§ **EXERCISE DESCRIPTION**: Every line in the data below that includes "width" belongs in the answer, copied as it stands.

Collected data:
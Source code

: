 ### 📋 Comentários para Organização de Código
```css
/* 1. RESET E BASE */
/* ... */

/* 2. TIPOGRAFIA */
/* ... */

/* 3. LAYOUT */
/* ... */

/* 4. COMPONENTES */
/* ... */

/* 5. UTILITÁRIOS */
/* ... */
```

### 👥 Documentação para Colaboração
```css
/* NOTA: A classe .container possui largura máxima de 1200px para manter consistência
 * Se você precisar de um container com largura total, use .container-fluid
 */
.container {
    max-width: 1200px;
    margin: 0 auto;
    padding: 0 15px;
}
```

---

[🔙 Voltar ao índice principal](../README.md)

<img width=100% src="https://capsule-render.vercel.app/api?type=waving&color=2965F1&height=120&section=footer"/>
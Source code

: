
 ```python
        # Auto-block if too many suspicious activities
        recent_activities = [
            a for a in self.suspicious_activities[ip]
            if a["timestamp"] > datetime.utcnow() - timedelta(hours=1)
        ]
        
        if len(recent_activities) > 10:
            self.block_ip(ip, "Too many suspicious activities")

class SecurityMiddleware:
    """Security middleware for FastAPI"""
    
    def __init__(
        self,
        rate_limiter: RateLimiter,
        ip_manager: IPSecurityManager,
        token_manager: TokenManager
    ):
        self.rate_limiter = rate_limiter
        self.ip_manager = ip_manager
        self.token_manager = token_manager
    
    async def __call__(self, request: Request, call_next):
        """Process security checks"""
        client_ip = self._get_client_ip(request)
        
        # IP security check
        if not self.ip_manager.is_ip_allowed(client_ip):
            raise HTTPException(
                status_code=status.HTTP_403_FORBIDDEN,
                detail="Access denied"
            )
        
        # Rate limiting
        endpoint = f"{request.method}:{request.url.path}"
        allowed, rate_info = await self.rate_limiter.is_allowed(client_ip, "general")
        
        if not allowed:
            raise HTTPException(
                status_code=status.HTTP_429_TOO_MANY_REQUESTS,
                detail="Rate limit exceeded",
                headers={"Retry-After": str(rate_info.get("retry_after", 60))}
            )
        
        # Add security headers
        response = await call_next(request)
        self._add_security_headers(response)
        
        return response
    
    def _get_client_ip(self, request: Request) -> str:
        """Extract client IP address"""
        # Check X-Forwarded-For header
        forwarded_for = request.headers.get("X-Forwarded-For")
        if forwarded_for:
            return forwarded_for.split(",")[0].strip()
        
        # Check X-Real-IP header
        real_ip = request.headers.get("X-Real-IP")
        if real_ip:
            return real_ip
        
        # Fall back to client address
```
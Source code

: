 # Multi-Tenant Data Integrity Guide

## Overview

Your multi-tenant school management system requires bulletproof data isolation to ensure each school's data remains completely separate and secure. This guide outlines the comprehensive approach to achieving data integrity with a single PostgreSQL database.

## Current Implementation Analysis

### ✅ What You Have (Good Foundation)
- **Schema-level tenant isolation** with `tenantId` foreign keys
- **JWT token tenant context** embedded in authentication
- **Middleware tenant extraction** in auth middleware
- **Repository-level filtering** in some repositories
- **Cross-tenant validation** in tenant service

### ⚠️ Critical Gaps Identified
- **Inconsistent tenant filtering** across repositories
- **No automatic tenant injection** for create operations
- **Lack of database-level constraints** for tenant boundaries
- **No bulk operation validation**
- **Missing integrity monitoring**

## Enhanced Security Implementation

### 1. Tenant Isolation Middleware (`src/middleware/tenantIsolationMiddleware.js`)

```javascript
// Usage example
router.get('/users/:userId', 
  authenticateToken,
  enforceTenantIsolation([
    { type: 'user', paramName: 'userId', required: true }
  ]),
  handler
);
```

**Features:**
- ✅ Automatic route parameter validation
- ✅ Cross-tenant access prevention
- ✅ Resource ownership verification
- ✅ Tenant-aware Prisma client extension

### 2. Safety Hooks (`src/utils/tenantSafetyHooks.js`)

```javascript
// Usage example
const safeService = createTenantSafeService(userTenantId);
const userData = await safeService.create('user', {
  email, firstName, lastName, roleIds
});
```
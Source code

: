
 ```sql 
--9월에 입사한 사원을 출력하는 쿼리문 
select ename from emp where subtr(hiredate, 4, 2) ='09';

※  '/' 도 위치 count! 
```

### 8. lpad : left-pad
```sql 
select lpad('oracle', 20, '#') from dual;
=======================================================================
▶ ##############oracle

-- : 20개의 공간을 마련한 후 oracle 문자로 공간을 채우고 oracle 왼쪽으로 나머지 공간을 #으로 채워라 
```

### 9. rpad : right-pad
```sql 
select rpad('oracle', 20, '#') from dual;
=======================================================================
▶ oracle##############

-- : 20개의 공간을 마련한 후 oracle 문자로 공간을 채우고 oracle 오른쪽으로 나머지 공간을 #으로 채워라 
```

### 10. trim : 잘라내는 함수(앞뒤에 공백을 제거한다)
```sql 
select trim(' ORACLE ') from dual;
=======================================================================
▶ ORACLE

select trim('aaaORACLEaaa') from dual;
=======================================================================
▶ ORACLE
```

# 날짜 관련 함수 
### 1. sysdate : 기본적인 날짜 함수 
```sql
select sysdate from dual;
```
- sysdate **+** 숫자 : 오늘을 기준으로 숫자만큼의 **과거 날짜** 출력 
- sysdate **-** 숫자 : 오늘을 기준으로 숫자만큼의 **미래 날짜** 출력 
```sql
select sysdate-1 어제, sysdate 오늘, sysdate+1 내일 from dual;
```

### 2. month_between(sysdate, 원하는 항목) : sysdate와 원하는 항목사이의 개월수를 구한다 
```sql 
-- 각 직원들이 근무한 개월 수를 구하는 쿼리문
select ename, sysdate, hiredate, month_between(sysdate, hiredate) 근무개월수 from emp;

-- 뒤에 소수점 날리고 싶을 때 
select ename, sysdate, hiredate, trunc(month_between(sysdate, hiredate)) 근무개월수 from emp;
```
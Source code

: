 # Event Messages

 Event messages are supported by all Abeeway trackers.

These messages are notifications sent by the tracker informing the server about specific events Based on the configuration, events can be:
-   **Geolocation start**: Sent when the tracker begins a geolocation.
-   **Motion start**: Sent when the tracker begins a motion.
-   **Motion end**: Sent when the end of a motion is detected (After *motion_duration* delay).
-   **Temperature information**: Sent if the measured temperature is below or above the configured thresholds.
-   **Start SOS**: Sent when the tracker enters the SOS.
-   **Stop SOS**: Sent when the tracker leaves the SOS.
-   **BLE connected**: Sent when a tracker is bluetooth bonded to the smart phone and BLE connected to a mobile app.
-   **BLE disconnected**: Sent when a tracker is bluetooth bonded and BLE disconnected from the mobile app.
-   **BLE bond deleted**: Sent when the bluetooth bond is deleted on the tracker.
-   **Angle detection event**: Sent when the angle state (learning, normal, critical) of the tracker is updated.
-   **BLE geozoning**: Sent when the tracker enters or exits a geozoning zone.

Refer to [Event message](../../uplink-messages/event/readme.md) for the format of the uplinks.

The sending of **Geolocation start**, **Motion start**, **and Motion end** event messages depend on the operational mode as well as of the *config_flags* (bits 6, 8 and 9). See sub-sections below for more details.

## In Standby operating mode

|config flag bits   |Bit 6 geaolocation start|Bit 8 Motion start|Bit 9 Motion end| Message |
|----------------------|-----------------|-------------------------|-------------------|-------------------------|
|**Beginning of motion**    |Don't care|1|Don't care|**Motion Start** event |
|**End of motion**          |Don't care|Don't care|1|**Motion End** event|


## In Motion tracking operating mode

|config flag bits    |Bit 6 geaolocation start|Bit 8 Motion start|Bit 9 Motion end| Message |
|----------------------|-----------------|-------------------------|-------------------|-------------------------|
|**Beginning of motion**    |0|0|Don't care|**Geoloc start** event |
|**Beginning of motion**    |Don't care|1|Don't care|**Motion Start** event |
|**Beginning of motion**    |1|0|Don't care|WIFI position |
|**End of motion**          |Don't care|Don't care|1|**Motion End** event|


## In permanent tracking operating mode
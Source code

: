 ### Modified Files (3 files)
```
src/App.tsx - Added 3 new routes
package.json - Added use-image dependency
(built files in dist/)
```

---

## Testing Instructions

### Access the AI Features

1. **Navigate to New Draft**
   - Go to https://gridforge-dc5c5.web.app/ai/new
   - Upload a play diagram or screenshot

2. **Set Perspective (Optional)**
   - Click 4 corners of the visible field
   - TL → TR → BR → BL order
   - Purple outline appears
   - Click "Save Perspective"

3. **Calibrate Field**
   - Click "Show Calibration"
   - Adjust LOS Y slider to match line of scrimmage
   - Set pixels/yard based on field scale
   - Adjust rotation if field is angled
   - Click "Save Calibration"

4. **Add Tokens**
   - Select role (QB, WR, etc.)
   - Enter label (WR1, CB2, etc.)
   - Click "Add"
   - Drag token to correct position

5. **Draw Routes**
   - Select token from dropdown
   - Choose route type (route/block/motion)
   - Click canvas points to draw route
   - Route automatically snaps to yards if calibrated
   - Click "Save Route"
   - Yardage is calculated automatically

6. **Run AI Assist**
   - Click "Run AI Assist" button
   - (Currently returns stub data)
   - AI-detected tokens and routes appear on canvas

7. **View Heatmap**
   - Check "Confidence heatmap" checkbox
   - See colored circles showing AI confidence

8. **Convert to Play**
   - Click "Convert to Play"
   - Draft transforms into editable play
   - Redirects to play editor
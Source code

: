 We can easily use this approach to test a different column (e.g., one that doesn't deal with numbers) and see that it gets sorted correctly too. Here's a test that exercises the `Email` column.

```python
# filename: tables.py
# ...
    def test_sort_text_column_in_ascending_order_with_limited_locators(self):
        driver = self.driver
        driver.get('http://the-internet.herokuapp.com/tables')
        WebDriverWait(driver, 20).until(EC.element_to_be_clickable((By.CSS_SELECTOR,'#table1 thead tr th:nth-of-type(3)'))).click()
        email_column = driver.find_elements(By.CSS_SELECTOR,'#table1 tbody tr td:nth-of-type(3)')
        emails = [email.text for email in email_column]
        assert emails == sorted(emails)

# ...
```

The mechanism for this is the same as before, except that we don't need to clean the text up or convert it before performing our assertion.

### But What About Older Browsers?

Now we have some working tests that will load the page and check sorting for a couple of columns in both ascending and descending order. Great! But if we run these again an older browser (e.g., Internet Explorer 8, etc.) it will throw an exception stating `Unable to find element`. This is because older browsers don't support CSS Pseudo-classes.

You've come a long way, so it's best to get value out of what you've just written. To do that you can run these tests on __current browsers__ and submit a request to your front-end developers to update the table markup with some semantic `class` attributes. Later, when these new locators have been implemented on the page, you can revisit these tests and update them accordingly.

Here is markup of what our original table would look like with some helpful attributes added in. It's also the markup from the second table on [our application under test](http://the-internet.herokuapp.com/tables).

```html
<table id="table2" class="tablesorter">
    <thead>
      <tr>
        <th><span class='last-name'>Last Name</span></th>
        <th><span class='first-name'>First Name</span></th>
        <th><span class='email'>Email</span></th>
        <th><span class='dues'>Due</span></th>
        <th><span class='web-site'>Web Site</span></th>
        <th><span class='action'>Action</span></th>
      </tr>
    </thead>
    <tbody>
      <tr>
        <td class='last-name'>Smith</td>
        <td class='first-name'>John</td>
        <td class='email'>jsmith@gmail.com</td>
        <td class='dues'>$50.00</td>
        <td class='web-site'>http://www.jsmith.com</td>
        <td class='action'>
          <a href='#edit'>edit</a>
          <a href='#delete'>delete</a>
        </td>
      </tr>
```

§ **COMPLETED EXERCISE**:
    max-width: 1200px;
<img width=100% src="https://capsule-render.vercel.app/api?type=waving&color=2965F1&height=120&section=footer"/>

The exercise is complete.